Determinants
🟢 Lite — Quick Review (1h–1d)
Rapid summary for last-minute revision before your exam.
Determinants — Quick Facts Determinant of 2×2: |a b; c d| = ad - bc Minor Mᵢⱼ: determinant obtained by deleting ith row and jth column; Cofactor Cᵢⱼ = (-1)^(i+j) Mᵢⱼ Laplace expansion: det A = Σ Cᵢⱼ aᵢⱼ = Σ Cᵢⱼ aᵢⱼ (along any row/column) Product: det(AB) = det(A)·det(B); det(A⁻¹) = 1/det(A); det(Aᵀ) = det(A) ⚡ Exam tip: Use row/column operations to simplify before expanding — zero rows/columns are gold
🟡 Standard — Regular Study (2d–2mo)
Standard content for students with a few days to months.

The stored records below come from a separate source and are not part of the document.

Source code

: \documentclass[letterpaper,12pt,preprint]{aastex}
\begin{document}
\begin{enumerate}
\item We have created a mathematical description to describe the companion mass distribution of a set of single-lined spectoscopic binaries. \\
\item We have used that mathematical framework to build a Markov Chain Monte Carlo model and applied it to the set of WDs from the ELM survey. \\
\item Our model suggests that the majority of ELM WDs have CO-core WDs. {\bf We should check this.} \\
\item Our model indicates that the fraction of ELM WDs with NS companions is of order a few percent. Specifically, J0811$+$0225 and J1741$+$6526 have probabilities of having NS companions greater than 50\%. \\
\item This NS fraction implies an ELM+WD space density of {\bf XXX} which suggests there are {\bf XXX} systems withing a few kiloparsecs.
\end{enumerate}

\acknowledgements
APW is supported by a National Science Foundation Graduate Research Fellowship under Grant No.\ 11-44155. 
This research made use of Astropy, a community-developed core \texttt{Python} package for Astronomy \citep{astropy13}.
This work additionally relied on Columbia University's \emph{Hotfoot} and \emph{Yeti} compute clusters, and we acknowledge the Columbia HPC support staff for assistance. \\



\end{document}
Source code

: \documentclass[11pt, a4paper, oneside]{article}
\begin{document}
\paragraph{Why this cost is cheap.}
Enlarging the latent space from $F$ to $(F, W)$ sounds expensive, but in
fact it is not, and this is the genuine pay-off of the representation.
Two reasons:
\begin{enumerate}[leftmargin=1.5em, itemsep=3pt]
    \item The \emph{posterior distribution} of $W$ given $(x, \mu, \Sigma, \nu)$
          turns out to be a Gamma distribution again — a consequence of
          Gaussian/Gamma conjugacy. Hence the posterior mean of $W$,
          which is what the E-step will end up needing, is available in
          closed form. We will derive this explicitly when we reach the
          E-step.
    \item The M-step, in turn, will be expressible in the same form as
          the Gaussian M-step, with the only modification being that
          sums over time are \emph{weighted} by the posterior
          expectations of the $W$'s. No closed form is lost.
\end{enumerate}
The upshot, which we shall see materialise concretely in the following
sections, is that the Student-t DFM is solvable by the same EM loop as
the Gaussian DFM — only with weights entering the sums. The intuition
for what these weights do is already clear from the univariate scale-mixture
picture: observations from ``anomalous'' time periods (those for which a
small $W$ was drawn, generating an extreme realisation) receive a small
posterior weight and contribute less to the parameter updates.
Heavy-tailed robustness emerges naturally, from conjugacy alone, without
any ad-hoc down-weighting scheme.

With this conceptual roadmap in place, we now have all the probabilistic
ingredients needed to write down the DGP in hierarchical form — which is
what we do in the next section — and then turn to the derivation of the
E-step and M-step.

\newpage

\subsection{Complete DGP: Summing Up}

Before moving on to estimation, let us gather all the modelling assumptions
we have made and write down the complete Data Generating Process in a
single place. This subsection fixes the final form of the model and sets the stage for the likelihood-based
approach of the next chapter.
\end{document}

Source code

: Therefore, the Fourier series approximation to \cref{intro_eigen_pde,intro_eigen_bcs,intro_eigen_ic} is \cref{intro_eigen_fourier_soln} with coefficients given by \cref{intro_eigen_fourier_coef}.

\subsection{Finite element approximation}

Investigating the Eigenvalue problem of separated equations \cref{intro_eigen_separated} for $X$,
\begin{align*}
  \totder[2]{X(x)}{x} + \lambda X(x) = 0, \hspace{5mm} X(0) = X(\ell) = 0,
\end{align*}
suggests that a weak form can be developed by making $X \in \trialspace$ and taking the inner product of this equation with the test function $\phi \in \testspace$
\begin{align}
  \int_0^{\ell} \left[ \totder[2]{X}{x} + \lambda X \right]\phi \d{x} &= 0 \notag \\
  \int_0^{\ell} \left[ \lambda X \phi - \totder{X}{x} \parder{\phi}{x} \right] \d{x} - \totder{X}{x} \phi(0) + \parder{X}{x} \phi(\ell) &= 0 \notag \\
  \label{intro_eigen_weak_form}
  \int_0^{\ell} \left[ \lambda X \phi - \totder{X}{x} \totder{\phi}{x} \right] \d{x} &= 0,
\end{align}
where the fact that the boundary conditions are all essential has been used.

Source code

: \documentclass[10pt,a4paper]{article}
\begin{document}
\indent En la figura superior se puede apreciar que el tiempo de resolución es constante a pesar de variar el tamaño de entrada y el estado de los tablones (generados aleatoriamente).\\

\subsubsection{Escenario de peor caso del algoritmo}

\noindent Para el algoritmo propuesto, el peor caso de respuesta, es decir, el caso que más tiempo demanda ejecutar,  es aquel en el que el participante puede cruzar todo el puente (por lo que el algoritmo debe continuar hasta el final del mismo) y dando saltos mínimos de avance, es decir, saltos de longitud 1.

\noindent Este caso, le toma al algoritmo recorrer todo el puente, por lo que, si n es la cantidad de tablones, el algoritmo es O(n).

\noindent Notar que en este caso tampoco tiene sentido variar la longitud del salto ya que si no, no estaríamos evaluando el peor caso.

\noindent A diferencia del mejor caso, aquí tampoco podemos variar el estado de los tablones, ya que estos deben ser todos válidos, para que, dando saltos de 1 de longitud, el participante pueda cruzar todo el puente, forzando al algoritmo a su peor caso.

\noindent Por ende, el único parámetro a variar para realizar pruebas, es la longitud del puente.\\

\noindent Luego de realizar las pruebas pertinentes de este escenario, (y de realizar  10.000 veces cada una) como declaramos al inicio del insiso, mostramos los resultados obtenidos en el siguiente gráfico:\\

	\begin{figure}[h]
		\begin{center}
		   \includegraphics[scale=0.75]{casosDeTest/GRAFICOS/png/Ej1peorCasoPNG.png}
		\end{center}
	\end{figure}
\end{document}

Determinants — Study Guide
Definition and Basic Properties
A determinant is a scalar value computed from a square matrix. For 2×2: $$\begin{vmatrix} a & b \ c & d \end{vmatrix} = ad - bc$$
For 3×3, use Sarrus rule or cofactor expansion: $$\begin{vmatrix} a & b & c \ d & e & f \ g & h & i \end{vmatrix} = a(ei - fh) - b(di - fg) + c(dh - eg)$$
Key Properties:
- det(Aᵀ) = det(A) — rows and columns interchangeable
- Swapping two rows/columns changes sign of determinant
- Multiplying a row by scalar k multiplies det by k
- Adding multiple of one row to another does NOT change det
- If two rows are identical or proportional, det = 0
- det(I) = 1, det(0) = 0
Cofactor and Adjoint
Minor Mᵢⱼ: determinant after deleting i-th row, j-th column Cofactor Cᵢⱼ = (-1)^(i+j) Mᵢⱼ
Adjoint of A: adj(A) is matrix of cofactors transposed $$A \cdot adj(A) = adj(A) \cdot A = det(A) \cdot I$$
This gives formula for inverse: $$A^{-1} = \frac{adj(A)}{det(A)} \quad \text{provided } det(A) \neq 0$$
System of Linear Equations (Cramer’s Rule)
For Ax = b where A is n×n with det(A) ≠ 0: $$x_i = \frac{det(A_i)}{det(A)}$$
where Aᵢ is matrix A with i-th column replaced by b.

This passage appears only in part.